Regulation of rat liver carbamyl phosphate synthetase I. Inhibition by metal ions and activation by amino acids and other chelating agents.

Homogeneous rat liver carbamyl phosphate synthetase I is activated by ornithine and other amino acids. A strong correlation is observed between the ability of each amino acid to chelate heavy metal ions and to activate carbamyl phosphate synthetase I. The enzyme is also activated by the chelating agents ethylenediaminetetraacetic acid, 8-hydroxyquinoline, and o-phenanthroline. The thiols cysteine, dithiothreitol, and glutathione also activate the enzyme, apparently by chelating inhibitory metal ion(s).
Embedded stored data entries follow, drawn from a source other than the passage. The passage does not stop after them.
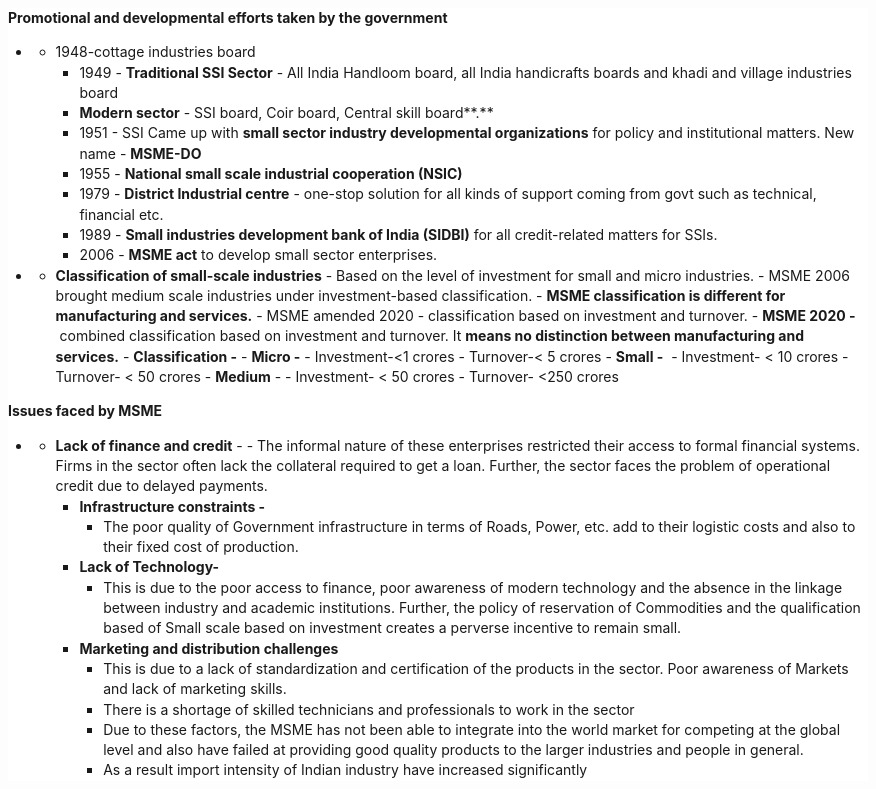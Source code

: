 **Promotional and developmental efforts taken by the government**

- - 1948-cottage industries board
    - 1949 - **Traditional SSI Sector** - All India Handloom board, all India handicrafts boards and khadi and village industries board
    - **Modern sector** - SSI board, Coir board, Central skill board**.**
    - 1951 - SSI Came up with **small sector industry developmental organizations** for policy and institutional matters. New name - **MSME-DO**
    - 1955 - **National small scale industrial cooperation (NSIC)**
    - 1979 - **District Industrial centre** - one-stop solution for all kinds of support coming from govt such as technical, financial etc.
    - 1989 - **Small industries development bank of India (SIDBI)** for all credit-related matters for SSIs.
    - 2006 - **MSME act** to develop small sector enterprises.

- - **Classification of small-scale industries**
        - Based on the level of investment for small and micro industries.
        - MSME 2006 brought medium scale industries under investment-based classification.
        - **MSME classification is different for manufacturing and services.**
            - MSME amended 2020 - classification based on investment and turnover.
            - **MSME 2020 -** combined classification based on investment and turnover. It **means no distinction between manufacturing and services.**
        - **Classification -**
            - **Micro -**
                - Investment-<1 crores
                - Turnover-< 5 crores
            - **Small -** 
                - Investment- < 10 crores
                - Turnover- < 50 crores
            - **Medium** -
                - Investment- < 50 crores
                - Turnover- <250 crores

**Issues faced by MSME**

- - **Lack of finance and credit** -
        - The informal nature of these enterprises restricted their access to formal financial systems. Firms in the sector often lack the collateral required to get a loan. Further, the sector faces the problem of operational credit due to delayed payments.
    - **Infrastructure constraints -**
        - The poor quality of Government infrastructure in terms of Roads, Power, etc. add to their logistic costs and also to their fixed cost of production. 
    - **Lack of Technology-**
        - This is due to the poor access to finance, poor awareness of modern technology and the absence in the linkage between industry and academic institutions. Further, the policy of reservation of Commodities and the qualification based of Small scale based on investment creates a perverse incentive to remain small.
    - **Marketing and distribution challenges**
        - This is due to a lack of standardization and certification of the products in the sector. Poor awareness of Markets and lack of marketing skills.
        - There is a shortage of skilled technicians and professionals to work in the sector
        - Due to these factors, the MSME has not been able to integrate into the world market for competing at the global level and also have failed at providing good quality products to the larger industries and people in general.
        - As a result import intensity of Indian industry have increased significantly
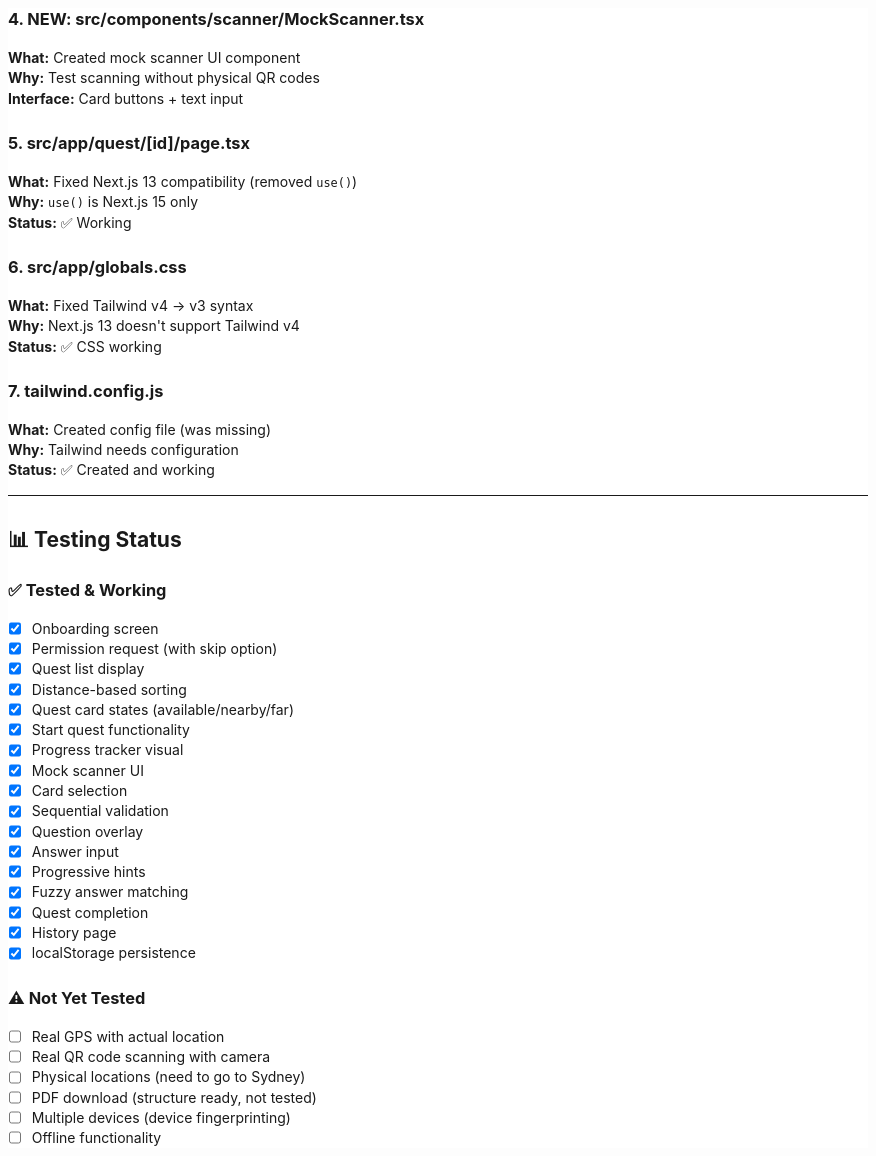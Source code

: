### **4. NEW: src/components/scanner/MockScanner.tsx**
**What:** Created mock scanner UI component  
**Why:** Test scanning without physical QR codes  
**Interface:** Card buttons + text input

### **5. src/app/quest/[id]/page.tsx**
**What:** Fixed Next.js 13 compatibility (removed `use()`)  
**Why:** `use()` is Next.js 15 only  
**Status:** ✅ Working

### **6. src/app/globals.css**
**What:** Fixed Tailwind v4 → v3 syntax  
**Why:** Next.js 13 doesn't support Tailwind v4  
**Status:** ✅ CSS working

### **7. tailwind.config.js**
**What:** Created config file (was missing)  
**Why:** Tailwind needs configuration  
**Status:** ✅ Created and working

---

## 📊 Testing Status

### **✅ Tested & Working**
- [x] Onboarding screen
- [x] Permission request (with skip option)
- [x] Quest list display
- [x] Distance-based sorting
- [x] Quest card states (available/nearby/far)
- [x] Start quest functionality
- [x] Progress tracker visual
- [x] Mock scanner UI
- [x] Card selection
- [x] Sequential validation
- [x] Question overlay
- [x] Answer input
- [x] Progressive hints
- [x] Fuzzy answer matching
- [x] Quest completion
- [x] History page
- [x] localStorage persistence

### **⚠️ Not Yet Tested**
- [ ] Real GPS with actual location
- [ ] Real QR code scanning with camera
- [ ] Physical locations (need to go to Sydney)
- [ ] PDF download (structure ready, not tested)
- [ ] Multiple devices (device fingerprinting)
- [ ] Offline functionality
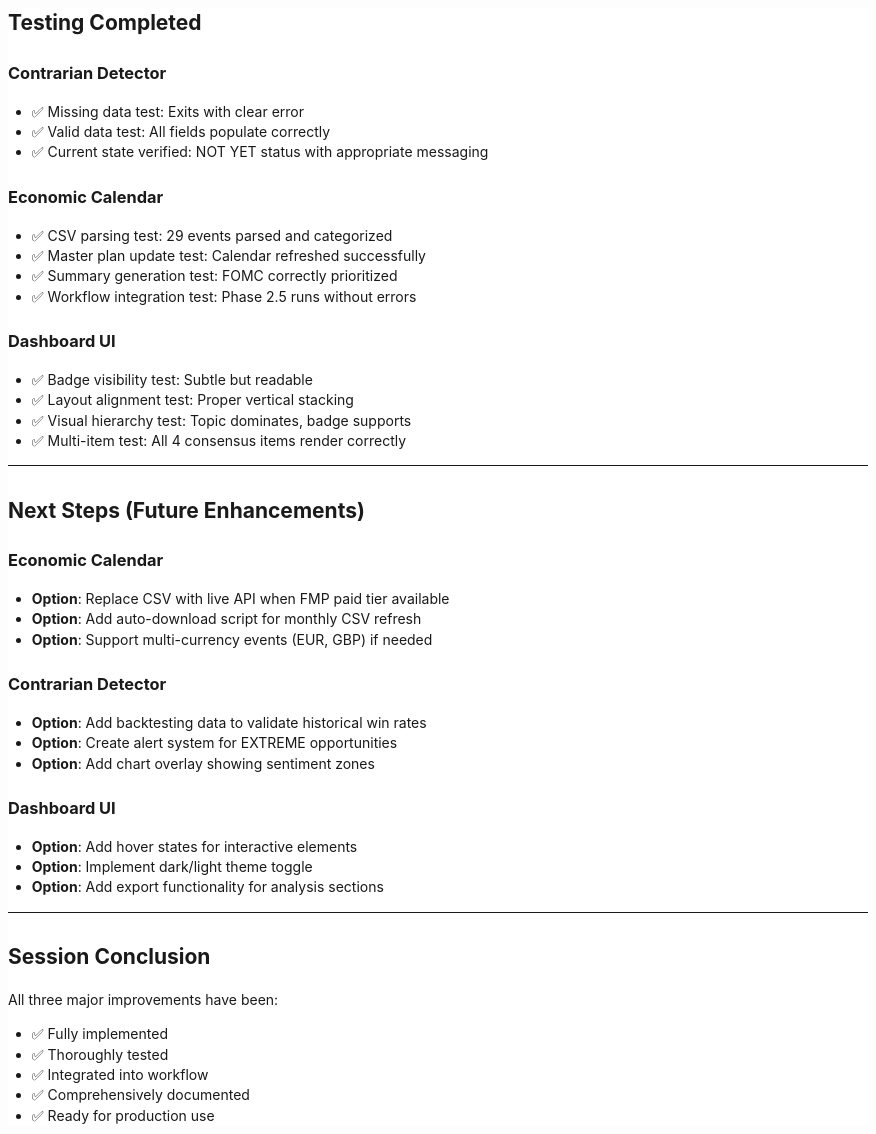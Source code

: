 
## Testing Completed

### Contrarian Detector
- ✅ Missing data test: Exits with clear error
- ✅ Valid data test: All fields populate correctly
- ✅ Current state verified: NOT YET status with appropriate messaging

### Economic Calendar
- ✅ CSV parsing test: 29 events parsed and categorized
- ✅ Master plan update test: Calendar refreshed successfully
- ✅ Summary generation test: FOMC correctly prioritized
- ✅ Workflow integration test: Phase 2.5 runs without errors

### Dashboard UI
- ✅ Badge visibility test: Subtle but readable
- ✅ Layout alignment test: Proper vertical stacking
- ✅ Visual hierarchy test: Topic dominates, badge supports
- ✅ Multi-item test: All 4 consensus items render correctly

---

## Next Steps (Future Enhancements)

### Economic Calendar
- **Option**: Replace CSV with live API when FMP paid tier available
- **Option**: Add auto-download script for monthly CSV refresh
- **Option**: Support multi-currency events (EUR, GBP) if needed

### Contrarian Detector
- **Option**: Add backtesting data to validate historical win rates
- **Option**: Create alert system for EXTREME opportunities
- **Option**: Add chart overlay showing sentiment zones

### Dashboard UI
- **Option**: Add hover states for interactive elements
- **Option**: Implement dark/light theme toggle
- **Option**: Add export functionality for analysis sections

---

## Session Conclusion

All three major improvements have been:
- ✅ Fully implemented
- ✅ Thoroughly tested
- ✅ Integrated into workflow
- ✅ Comprehensively documented
- ✅ Ready for production use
Experiments carried out under essentially metal ion-free conditions have established directly that micromolar concentrations Of Zn2+, Cu2+, and Cd2+ inhibit carbamyl phosphate synthetase I. Previous in vivo studies have shown that carbamyl phosphate synthetase I is rapidly activated by the addition of ornithine. The present in vitro findings, as well as the previous in vivo findings, suggest a regulatory scheme for carbamyl phosphate synthetase I in which (a) the enzyme is inhibited by physiological levels of heavy metal ions and (b) this inhibition can be relieved by the addition of ornithine or other amino acids.